DUBLIN, Ireland–Credit unions in the Republic of Ireland may be forced to withdraw €1.8 billion of deposits and investments currently held with financial institutions in the United Kingdom in the event of a “disorderly” Brexit.
A spokesperson for Irish politician Fianna Fáil, Michael McGrath, is raising concerns over the credit union deposits after he received a response to a parliamentary question, which clarified that credit unions will not be allowed to hold investments in institutions in a so-called third country outside the European Union, according to the Irish Times.
The Times reported Ed Sibley, a deputy governor of the Central Bank, which regulates credit unions in Ireland, told reporters at a briefing the €1.8 billion of Irish credit union investments in the U.K. are potentially affected and that his department will be communicating with CUs on the matter in the coming days.

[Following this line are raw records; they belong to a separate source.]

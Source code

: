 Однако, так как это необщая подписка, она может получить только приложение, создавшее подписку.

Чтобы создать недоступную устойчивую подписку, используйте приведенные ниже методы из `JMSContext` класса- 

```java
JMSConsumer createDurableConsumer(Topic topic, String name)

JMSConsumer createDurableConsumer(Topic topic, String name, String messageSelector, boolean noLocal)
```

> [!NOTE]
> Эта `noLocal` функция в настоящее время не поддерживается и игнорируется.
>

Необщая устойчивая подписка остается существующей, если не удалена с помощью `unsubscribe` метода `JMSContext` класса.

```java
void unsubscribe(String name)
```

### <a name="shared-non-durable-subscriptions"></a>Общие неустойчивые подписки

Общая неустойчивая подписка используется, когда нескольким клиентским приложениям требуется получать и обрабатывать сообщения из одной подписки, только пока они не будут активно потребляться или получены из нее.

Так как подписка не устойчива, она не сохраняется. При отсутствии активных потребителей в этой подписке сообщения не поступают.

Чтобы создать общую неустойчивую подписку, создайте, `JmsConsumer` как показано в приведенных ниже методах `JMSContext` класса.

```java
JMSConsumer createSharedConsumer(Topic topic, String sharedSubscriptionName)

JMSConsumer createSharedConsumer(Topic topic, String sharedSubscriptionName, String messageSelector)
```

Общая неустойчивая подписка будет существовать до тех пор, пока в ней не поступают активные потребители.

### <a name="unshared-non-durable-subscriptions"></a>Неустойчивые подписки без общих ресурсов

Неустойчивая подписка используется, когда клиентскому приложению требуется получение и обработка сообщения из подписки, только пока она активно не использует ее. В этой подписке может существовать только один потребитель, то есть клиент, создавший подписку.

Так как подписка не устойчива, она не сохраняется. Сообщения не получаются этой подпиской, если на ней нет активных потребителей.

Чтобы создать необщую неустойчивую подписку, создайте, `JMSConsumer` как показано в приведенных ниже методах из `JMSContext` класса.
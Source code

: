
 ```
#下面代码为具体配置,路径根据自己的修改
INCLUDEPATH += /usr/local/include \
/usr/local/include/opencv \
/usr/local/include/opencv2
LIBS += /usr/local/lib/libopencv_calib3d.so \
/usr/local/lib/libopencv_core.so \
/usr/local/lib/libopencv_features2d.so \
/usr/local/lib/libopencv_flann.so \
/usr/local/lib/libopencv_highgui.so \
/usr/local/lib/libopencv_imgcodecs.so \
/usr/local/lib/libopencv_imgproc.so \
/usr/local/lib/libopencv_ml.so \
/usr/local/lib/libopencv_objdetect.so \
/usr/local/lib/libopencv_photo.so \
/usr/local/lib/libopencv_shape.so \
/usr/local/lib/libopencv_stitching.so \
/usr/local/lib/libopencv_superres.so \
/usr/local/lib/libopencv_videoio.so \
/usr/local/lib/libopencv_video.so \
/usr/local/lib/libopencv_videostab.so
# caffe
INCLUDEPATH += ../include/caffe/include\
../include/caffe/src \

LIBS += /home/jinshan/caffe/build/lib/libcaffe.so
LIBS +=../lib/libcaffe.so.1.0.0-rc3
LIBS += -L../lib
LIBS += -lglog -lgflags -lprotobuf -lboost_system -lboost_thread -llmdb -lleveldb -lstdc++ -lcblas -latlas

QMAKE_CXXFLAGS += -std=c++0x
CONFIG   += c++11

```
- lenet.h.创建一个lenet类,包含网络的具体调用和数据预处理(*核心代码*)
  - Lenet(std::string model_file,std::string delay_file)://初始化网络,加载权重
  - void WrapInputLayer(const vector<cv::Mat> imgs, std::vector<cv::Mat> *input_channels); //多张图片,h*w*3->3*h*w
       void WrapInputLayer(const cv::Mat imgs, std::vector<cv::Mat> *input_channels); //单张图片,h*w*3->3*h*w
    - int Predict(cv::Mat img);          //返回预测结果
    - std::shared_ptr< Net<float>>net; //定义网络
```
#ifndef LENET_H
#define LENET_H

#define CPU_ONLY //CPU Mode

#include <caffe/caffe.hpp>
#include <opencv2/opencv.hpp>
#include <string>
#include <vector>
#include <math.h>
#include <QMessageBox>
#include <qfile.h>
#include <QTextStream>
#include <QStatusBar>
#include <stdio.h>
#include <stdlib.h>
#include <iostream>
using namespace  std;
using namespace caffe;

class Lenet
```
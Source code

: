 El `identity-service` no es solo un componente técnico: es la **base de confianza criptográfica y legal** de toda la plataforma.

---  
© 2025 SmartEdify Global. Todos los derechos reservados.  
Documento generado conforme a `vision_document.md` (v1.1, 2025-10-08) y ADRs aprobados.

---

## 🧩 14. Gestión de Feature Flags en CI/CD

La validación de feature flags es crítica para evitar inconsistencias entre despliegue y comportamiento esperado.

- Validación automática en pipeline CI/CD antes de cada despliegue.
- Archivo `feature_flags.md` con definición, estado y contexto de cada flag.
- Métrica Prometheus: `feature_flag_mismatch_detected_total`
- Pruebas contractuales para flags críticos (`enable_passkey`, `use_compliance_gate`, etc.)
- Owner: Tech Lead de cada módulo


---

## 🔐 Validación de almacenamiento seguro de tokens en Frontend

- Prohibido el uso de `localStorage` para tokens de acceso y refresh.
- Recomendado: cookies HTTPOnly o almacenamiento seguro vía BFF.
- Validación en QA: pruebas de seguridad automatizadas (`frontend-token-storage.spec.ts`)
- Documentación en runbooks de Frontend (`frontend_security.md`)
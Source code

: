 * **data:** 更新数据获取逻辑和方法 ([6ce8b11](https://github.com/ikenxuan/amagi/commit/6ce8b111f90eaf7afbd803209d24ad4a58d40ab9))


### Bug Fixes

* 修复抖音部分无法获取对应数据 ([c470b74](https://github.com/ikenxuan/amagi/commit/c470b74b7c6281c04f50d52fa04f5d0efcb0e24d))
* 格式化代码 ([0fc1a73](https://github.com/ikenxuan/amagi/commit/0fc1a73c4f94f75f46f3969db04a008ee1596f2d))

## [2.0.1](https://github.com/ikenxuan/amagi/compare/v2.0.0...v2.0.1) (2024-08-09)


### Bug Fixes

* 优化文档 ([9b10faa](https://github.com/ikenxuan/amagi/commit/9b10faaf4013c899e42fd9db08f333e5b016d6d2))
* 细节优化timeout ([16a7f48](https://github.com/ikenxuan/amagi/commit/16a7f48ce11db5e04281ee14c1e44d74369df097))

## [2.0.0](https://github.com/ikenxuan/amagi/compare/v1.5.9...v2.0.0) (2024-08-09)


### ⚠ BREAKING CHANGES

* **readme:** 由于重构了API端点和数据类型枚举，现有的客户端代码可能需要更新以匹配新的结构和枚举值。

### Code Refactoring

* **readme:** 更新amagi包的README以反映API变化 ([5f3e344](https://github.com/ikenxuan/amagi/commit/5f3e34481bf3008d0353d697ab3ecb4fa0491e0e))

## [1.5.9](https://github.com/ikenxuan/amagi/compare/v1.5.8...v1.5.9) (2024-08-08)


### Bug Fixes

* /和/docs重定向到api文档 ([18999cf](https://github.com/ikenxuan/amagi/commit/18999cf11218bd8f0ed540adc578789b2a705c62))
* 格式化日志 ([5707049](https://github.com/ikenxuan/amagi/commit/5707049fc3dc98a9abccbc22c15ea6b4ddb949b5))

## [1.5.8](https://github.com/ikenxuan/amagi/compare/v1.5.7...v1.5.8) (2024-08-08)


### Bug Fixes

“We will be pragmatic about it,” Sibley said, when asked if a no-deal Brexit could trigger an immediate requirement that credit unions pull U.K. investments, the Irish Times reported.
‘Completely Unprepared’
Credit unions in the Republic of Ireland had €12.4 billion of investments at the end of March, according to the Central Bank, with 76% of the amount was made up of deposits in authorized credit institutions.
On that basis, U.K. deposits and investments account for 14.5% of the total, the Irish Times calculated.
“I am concerned that this is only being looked at now,” McGrath was quoted as saying. “It shows once again that, if the U.K. had crashed out last March, we would have been completely unprepared.”
The U.K. is scheduled to leave the E.U. at the end of this month.